Assigned task: Go over the entries and report the lines where the word "growing" occurs.

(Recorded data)
——

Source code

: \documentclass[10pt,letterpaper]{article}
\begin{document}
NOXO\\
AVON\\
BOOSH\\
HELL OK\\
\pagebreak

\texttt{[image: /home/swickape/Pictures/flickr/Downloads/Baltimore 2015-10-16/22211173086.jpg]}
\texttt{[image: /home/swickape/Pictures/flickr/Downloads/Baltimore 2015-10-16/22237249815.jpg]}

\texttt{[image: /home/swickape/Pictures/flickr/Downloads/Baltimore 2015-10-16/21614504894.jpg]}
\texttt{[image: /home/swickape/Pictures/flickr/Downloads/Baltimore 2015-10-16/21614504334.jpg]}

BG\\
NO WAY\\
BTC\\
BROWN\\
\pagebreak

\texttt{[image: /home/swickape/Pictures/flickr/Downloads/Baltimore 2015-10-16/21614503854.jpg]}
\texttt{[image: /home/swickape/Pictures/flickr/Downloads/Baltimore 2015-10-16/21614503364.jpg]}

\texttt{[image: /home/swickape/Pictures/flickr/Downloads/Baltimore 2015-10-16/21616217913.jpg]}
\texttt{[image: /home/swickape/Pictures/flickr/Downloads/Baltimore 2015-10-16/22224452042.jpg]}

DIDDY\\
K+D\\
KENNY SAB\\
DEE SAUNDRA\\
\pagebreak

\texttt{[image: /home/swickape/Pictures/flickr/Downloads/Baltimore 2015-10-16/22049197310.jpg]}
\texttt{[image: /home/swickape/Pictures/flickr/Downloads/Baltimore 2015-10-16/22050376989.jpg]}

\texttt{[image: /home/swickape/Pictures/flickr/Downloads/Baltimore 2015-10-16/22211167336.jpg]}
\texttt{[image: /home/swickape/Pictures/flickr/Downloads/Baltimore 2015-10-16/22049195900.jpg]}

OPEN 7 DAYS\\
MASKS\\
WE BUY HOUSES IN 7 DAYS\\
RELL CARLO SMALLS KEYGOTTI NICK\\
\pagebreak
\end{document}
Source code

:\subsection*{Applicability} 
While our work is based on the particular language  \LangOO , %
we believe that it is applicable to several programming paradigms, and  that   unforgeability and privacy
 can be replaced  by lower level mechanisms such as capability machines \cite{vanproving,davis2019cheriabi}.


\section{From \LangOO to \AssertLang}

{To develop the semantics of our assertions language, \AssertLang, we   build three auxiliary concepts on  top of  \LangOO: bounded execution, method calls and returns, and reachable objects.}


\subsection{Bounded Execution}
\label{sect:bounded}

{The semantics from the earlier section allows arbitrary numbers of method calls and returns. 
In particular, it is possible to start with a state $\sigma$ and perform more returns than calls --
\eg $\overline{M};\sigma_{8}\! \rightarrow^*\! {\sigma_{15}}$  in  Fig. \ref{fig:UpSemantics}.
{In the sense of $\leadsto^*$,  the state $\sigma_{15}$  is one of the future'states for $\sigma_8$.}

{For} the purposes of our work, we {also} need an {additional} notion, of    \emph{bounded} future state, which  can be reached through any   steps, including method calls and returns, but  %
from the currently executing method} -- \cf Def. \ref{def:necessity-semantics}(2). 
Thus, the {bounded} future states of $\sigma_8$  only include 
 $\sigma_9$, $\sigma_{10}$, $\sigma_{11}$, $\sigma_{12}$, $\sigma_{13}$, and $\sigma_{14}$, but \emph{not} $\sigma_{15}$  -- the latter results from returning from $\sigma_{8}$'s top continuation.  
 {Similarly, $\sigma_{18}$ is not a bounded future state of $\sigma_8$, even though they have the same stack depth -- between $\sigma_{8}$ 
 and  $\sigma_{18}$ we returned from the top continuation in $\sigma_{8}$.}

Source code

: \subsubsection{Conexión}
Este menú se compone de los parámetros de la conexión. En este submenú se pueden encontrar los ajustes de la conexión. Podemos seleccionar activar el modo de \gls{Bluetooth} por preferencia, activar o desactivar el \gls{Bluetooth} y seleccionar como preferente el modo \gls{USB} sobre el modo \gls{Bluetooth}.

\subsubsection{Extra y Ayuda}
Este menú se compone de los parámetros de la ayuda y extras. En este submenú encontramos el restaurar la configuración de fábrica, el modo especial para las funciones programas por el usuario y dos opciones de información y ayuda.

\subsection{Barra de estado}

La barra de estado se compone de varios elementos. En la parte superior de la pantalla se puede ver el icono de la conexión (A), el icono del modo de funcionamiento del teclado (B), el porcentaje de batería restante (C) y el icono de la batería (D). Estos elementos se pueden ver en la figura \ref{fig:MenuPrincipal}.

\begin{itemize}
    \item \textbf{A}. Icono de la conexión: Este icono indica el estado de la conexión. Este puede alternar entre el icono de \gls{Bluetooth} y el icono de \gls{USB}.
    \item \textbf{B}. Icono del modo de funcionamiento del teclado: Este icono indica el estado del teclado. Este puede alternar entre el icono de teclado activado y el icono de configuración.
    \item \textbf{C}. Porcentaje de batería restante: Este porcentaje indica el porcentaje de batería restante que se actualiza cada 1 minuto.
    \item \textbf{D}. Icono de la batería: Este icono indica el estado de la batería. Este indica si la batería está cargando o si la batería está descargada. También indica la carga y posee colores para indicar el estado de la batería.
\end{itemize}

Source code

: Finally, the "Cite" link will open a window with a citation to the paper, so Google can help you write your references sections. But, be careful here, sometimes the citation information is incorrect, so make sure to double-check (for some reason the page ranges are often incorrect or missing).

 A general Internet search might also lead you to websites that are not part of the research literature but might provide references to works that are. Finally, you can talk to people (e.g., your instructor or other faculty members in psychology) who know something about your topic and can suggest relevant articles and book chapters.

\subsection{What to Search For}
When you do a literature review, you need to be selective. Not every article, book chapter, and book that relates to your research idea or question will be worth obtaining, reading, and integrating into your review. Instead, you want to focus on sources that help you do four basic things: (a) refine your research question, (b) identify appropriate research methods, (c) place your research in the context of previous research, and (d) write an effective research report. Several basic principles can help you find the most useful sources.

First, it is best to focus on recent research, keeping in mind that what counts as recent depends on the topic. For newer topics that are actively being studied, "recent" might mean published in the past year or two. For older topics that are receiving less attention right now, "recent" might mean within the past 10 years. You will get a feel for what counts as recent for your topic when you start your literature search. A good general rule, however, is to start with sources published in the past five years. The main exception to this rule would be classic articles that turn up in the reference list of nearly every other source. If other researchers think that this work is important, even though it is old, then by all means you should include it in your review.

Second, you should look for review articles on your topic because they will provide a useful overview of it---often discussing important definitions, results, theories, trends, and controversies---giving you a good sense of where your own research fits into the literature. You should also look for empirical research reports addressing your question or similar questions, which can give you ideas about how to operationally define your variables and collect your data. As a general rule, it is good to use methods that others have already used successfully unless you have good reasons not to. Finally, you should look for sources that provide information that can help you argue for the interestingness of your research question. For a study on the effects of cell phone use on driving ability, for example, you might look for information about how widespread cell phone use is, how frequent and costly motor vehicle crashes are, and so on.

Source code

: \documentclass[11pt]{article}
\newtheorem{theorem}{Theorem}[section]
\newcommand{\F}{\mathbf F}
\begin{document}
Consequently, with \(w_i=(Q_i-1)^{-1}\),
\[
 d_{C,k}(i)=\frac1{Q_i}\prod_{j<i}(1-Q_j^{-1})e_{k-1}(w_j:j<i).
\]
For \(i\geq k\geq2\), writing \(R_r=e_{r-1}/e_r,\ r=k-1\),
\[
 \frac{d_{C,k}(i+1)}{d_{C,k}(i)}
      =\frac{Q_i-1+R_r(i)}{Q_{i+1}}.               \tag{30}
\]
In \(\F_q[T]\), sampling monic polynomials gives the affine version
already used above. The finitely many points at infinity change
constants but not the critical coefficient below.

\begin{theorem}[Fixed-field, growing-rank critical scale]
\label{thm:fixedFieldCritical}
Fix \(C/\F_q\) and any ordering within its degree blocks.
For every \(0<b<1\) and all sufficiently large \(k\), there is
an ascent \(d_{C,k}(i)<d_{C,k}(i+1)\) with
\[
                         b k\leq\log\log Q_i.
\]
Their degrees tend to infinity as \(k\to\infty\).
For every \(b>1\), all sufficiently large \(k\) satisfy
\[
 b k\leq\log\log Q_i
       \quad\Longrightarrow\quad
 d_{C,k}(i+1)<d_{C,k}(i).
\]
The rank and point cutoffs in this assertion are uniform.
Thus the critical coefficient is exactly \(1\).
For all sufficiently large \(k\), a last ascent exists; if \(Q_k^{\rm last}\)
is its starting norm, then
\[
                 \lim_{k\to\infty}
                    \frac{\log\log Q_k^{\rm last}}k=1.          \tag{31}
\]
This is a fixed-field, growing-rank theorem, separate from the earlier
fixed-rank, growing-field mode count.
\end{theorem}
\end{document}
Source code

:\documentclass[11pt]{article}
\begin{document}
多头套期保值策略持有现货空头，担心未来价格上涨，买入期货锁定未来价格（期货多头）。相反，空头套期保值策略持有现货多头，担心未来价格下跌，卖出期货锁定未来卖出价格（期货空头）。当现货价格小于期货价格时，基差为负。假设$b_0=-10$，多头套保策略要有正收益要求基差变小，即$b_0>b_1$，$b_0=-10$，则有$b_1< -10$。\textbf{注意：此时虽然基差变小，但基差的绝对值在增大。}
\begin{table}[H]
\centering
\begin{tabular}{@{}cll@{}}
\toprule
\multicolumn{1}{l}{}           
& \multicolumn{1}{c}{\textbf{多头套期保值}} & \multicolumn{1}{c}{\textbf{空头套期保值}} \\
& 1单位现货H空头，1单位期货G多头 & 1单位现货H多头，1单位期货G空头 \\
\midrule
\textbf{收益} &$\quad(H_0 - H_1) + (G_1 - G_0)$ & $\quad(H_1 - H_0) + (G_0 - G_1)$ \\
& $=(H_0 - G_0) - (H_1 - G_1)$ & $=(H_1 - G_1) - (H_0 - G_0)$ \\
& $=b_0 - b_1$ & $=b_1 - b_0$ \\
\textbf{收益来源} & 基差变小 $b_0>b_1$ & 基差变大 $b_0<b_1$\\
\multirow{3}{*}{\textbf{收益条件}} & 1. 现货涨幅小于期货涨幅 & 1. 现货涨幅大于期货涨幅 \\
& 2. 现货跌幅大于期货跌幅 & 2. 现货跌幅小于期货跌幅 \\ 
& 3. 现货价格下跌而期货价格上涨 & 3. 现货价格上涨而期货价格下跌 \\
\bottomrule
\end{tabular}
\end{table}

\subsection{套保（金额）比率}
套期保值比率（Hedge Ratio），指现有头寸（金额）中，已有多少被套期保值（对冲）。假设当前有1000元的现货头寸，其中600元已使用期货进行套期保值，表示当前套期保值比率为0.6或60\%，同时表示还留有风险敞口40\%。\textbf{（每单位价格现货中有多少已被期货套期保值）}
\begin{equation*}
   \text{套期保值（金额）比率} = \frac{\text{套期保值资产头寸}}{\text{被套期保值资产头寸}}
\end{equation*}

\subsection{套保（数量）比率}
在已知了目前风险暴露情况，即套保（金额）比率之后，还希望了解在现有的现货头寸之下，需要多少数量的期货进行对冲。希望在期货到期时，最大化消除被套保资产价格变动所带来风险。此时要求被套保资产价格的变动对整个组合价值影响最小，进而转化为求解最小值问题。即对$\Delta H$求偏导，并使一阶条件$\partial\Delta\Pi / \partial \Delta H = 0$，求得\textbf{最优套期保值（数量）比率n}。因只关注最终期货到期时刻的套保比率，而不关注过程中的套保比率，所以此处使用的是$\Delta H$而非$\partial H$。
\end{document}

——

Answer section:
\begin{theorem}[Fixed-field, growing-rank critical scale]
This is a fixed-field, growing-rank theorem, separate from the earlier
fixed-rank, growing-field mode count.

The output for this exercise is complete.